By Dave Savini

Chicago (CBS) — CBS 2 Investigators first broke the story. Police raided the wrong homes and pointed guns at innocent people. Now, CBS 2 Investigator Dave Savini questions Chicago Police Superintendent Eddie Johnson about how often this happens.

RELATED CBS 2 Investigators: Multiple Police Raids Gone Wrong; ‘This Is Just Irresponsible’

“We do everything we can to ensure that we are targeting the right location,” said Superintendent Johnson.

How often Chicago Police gets warrants with bad addresses is not known – CPD has so far not released the information.

The CBS 2 Investigators broke the story of a wrong raid on the Mendez family’s apartment. Guns were pointed at the family, and an innocent Gilbert Mendez was handcuffed in front of his children Jack and Peter, who were terrified.

“Just the saddest moment,” said Peter Mendez.

About these wrong raids, Superintendent Johnson said, “we try to provide the officers all the training we can, to ensure that type of thing doesn’t happen.”

But it is happening – repeatedly.

Sharnia Phillips says a bad warrant led to her home being raided and guns pointed at her.

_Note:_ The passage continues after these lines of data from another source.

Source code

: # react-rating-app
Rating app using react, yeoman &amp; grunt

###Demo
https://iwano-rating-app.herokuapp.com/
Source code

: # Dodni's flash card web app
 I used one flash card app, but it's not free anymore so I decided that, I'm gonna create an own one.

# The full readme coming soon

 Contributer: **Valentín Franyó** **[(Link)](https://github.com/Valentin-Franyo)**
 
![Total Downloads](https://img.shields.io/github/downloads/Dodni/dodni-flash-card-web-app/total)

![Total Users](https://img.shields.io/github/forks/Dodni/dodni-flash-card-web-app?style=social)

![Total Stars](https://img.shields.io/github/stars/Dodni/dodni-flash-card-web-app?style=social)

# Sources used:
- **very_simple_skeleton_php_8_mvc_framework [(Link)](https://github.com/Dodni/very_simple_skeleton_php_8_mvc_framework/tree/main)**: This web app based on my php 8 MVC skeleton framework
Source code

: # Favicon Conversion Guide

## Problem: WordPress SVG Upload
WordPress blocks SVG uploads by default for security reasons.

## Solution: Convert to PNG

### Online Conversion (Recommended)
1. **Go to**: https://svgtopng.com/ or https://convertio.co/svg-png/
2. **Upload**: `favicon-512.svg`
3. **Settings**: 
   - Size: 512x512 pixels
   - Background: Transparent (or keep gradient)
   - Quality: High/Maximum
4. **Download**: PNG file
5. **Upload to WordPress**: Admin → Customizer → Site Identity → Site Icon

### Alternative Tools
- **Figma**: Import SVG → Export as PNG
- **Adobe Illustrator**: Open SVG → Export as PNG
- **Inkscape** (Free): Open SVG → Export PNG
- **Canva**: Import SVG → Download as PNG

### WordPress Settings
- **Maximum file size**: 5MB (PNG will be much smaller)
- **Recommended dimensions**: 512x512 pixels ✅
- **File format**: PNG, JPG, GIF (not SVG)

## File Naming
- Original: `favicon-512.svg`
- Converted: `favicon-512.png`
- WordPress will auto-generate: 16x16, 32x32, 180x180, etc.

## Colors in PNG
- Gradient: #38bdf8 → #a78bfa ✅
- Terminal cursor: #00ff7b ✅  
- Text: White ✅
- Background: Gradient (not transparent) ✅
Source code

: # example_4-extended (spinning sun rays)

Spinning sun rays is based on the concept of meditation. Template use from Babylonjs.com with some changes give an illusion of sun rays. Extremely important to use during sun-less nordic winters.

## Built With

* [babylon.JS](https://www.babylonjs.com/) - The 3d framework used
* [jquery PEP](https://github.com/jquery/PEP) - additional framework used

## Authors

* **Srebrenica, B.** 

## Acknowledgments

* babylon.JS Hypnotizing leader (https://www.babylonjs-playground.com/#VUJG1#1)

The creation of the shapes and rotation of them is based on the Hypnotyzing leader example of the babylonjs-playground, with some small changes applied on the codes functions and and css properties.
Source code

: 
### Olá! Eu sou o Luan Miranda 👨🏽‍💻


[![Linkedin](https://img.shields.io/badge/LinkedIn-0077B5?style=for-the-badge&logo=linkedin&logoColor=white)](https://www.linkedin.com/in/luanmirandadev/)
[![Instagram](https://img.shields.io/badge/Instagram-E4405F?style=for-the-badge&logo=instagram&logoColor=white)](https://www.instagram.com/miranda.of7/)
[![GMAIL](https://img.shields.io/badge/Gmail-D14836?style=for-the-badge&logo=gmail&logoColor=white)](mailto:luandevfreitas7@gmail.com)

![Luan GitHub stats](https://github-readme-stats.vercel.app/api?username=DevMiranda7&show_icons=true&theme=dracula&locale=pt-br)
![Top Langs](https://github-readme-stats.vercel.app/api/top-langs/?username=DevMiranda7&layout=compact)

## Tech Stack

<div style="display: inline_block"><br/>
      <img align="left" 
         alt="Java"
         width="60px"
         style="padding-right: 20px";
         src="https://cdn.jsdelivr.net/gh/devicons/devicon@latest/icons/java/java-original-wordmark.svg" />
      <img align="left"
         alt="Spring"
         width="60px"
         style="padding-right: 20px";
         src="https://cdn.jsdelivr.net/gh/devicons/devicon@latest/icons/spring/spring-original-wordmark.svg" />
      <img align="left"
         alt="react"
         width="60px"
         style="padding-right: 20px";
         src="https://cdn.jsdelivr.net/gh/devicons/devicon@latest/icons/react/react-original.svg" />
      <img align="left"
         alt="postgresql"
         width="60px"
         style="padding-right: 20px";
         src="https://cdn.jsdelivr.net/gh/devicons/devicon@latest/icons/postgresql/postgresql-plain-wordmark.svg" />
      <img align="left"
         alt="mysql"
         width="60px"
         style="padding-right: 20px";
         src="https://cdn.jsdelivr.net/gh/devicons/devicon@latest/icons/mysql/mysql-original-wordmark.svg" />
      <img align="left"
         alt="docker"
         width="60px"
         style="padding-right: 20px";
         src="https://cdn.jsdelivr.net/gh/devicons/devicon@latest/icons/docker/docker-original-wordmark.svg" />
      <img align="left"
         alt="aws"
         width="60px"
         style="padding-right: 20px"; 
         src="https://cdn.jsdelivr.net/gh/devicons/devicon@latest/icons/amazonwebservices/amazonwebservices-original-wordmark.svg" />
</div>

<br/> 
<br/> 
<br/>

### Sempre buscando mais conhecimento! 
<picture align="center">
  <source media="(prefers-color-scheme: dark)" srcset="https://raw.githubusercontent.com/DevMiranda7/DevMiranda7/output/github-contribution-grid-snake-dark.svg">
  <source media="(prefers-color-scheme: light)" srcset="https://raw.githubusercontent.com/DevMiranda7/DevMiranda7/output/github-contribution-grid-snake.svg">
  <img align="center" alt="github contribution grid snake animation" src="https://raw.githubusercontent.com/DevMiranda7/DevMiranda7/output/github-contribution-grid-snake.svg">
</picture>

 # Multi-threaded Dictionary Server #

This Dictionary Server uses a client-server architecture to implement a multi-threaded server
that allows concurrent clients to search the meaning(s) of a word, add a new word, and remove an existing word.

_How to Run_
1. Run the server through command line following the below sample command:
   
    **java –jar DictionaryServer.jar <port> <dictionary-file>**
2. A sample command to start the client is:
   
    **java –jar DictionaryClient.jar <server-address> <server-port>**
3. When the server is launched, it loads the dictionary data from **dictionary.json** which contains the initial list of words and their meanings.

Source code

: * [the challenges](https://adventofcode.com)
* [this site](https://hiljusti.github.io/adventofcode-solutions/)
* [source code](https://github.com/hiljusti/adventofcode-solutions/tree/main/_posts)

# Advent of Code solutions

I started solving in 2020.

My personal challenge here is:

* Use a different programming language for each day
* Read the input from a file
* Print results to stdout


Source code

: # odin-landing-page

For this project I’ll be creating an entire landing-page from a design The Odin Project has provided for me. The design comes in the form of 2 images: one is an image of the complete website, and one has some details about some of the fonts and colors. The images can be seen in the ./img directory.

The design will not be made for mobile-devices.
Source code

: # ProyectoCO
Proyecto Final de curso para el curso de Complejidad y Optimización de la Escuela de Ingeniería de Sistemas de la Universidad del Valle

“I could have been killed,” said Sharnia Phillips.

Cynthia Eason said it happened in her family’s home too. She said police held a gun to her 13-year-old grandson’s head.

“If he had to move, tripped or anything, who’s to say what the cop would have done,” said Eason.

Today a lawsuit was filed in that case by the family’s attorney Al Hofeld, Jr.

“Officers terrorized a totally innocent family,” said Hofeld, Jr.

“We do everything we can, but we’re not perfect,” said Superintendent Johnson about wrong raids. “We’re human. Sometimes we make mistakes.”

For months now, CBS 2 Investigators have repeatedly requested search warrant information from CPD, including a list of all the wrong raids. Nothing has been released.

In the Mendez case, police were caught on body camera video saying they were at the wrong place.

“He gave us the wrong (expletive) apartment,” said an officer on the video. “He gave us the wrong apartment.”

But officers continued to search the apartment.

When asked whether CPD tracks these wrong raids, Superintendent Johnson said, “yeah we look at it.”

When asked if he has actual numbers, he said, “I don’t have it off the top of my head, but we do have that.”

CBS 2 Investigators will continue to pursue getting those numbers and covering this growing pattern of bad raids.